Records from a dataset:
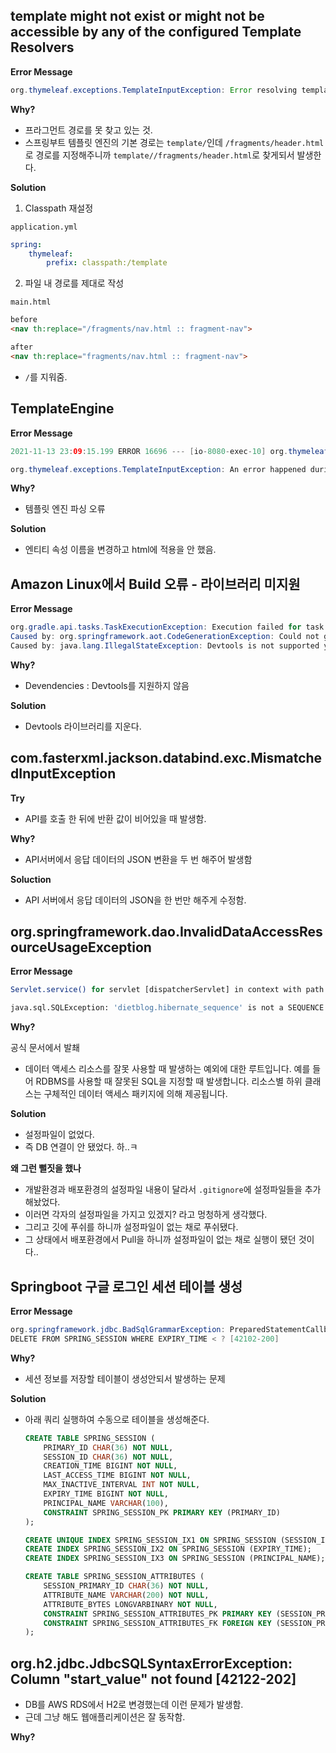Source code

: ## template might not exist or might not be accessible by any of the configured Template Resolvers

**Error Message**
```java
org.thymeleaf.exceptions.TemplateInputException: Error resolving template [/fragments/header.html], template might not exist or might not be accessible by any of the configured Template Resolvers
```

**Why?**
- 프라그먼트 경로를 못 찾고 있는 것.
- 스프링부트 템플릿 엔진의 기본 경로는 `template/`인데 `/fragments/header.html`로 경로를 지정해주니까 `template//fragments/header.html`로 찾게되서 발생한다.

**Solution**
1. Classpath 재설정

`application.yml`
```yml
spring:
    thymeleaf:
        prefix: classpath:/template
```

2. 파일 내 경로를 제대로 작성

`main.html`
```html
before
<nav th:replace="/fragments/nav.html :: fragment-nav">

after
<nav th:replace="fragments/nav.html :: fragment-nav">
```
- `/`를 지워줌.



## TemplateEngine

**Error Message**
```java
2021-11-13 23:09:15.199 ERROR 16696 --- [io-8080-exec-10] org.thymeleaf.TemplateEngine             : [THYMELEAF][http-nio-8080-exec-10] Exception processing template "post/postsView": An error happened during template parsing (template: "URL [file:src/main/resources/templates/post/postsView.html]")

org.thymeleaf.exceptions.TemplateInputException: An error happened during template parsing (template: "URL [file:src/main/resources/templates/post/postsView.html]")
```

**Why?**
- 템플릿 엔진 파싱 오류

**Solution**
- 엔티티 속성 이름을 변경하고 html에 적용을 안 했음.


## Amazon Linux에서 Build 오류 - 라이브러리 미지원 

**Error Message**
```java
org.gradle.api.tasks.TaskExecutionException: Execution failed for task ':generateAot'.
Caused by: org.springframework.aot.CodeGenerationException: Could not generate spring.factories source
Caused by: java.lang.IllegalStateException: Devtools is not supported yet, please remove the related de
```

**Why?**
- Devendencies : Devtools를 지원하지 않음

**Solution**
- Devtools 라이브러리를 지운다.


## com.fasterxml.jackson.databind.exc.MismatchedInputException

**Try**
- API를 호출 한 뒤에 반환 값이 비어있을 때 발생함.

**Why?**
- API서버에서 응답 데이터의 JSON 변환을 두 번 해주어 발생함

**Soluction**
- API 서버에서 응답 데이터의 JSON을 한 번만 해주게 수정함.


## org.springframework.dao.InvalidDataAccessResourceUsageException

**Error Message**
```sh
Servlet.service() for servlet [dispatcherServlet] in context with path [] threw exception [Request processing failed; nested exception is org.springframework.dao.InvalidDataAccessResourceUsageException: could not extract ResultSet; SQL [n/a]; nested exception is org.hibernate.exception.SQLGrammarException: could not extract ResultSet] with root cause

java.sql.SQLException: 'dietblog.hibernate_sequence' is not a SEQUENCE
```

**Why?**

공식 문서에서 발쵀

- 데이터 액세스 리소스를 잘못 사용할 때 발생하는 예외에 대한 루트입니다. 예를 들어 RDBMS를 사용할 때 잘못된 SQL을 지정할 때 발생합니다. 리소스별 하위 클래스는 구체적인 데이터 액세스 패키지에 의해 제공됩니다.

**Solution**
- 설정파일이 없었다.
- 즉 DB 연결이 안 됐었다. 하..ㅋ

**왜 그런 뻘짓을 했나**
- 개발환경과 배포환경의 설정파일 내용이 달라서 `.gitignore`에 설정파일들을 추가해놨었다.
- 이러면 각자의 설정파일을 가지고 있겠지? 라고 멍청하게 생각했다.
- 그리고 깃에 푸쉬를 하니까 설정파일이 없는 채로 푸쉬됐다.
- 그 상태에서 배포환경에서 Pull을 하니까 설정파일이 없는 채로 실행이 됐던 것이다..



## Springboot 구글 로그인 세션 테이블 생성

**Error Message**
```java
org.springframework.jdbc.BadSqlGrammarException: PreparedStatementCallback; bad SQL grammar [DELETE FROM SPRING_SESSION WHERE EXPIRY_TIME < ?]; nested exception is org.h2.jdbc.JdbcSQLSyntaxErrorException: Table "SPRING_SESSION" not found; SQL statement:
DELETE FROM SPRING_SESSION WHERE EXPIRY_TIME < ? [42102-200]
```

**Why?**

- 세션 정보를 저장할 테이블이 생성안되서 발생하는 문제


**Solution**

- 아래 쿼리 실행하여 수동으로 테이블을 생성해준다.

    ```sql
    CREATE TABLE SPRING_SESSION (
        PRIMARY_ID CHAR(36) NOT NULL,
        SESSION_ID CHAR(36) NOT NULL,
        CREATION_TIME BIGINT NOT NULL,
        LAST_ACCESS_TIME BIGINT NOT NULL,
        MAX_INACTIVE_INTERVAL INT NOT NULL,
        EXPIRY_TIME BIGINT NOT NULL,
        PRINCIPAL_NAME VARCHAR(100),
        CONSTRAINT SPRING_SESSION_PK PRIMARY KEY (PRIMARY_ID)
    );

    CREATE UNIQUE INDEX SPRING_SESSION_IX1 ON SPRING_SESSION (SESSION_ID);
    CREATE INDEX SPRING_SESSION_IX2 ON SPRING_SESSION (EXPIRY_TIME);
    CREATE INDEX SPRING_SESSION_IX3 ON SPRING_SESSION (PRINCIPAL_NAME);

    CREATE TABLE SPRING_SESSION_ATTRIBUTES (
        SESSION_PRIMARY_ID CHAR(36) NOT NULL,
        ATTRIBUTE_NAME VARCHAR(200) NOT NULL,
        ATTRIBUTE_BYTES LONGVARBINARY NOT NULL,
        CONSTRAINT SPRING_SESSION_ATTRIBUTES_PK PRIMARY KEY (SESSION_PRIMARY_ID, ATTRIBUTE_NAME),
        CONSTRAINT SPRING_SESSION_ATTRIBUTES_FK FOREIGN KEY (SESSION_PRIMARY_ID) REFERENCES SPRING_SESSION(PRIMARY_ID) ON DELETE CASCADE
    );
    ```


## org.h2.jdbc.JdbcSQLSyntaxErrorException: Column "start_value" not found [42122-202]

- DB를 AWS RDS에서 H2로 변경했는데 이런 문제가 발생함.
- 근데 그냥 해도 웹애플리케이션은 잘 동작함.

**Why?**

--

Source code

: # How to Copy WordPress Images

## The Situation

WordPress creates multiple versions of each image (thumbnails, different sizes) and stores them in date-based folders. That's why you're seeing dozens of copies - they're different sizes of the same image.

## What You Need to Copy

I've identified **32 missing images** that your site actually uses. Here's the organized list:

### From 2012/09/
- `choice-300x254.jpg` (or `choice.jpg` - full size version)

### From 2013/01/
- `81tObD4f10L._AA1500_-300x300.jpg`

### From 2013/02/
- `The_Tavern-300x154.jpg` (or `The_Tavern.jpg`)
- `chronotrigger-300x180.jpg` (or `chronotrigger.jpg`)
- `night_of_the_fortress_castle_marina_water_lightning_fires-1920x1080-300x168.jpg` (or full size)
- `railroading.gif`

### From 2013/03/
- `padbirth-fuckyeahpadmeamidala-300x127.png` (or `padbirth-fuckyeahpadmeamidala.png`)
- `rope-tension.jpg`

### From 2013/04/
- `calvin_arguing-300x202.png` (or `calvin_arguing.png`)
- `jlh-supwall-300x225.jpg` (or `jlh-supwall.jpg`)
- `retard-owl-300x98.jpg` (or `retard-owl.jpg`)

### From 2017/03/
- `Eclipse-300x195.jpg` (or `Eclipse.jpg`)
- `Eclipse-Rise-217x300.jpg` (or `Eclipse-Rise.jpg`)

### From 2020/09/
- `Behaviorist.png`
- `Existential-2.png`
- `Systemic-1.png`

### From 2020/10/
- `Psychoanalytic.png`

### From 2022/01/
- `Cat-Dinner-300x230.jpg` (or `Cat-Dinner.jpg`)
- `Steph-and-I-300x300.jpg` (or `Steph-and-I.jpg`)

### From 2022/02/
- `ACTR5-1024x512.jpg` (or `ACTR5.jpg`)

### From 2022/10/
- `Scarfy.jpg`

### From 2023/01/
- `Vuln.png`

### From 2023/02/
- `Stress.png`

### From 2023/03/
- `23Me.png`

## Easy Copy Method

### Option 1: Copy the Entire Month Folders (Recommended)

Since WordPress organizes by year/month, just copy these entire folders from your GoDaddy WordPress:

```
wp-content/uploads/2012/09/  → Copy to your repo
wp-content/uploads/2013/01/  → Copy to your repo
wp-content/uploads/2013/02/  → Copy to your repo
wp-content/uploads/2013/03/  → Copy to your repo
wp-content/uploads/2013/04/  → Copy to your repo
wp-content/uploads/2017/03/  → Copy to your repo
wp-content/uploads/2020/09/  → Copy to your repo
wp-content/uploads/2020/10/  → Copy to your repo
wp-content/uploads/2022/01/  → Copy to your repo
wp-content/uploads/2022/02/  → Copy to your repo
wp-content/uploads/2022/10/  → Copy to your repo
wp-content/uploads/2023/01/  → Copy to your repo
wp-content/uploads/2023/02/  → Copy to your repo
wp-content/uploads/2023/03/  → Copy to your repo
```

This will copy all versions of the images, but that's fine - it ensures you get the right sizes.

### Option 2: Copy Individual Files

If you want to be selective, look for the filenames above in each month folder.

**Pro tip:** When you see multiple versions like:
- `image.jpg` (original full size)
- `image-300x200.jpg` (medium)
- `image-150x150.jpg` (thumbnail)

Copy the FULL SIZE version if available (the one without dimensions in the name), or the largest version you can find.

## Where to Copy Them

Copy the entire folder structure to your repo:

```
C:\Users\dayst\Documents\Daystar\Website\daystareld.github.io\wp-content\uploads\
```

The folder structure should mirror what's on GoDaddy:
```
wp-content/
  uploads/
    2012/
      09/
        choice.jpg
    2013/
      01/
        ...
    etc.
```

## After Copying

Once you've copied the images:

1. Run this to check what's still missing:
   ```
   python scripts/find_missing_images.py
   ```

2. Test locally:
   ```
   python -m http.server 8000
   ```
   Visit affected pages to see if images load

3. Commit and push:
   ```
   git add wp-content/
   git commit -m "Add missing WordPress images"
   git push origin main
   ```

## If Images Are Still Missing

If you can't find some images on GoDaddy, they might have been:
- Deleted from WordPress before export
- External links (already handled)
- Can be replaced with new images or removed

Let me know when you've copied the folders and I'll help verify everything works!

• [DIRECTIONS]:
What lines above contain the word "exceptions"? Return each such line.

• [TASK OUTPUT]:
org.thymeleaf.exceptions.TemplateInputException: Error resolving template [/fragments/header.html], template might not exist or might not be accessible by any of the configured Template Resolvers
org.thymeleaf.exceptions.TemplateInputException: An error happened during template parsing (template: "URL [file:src/main/resources/templates/post/postsView.html]")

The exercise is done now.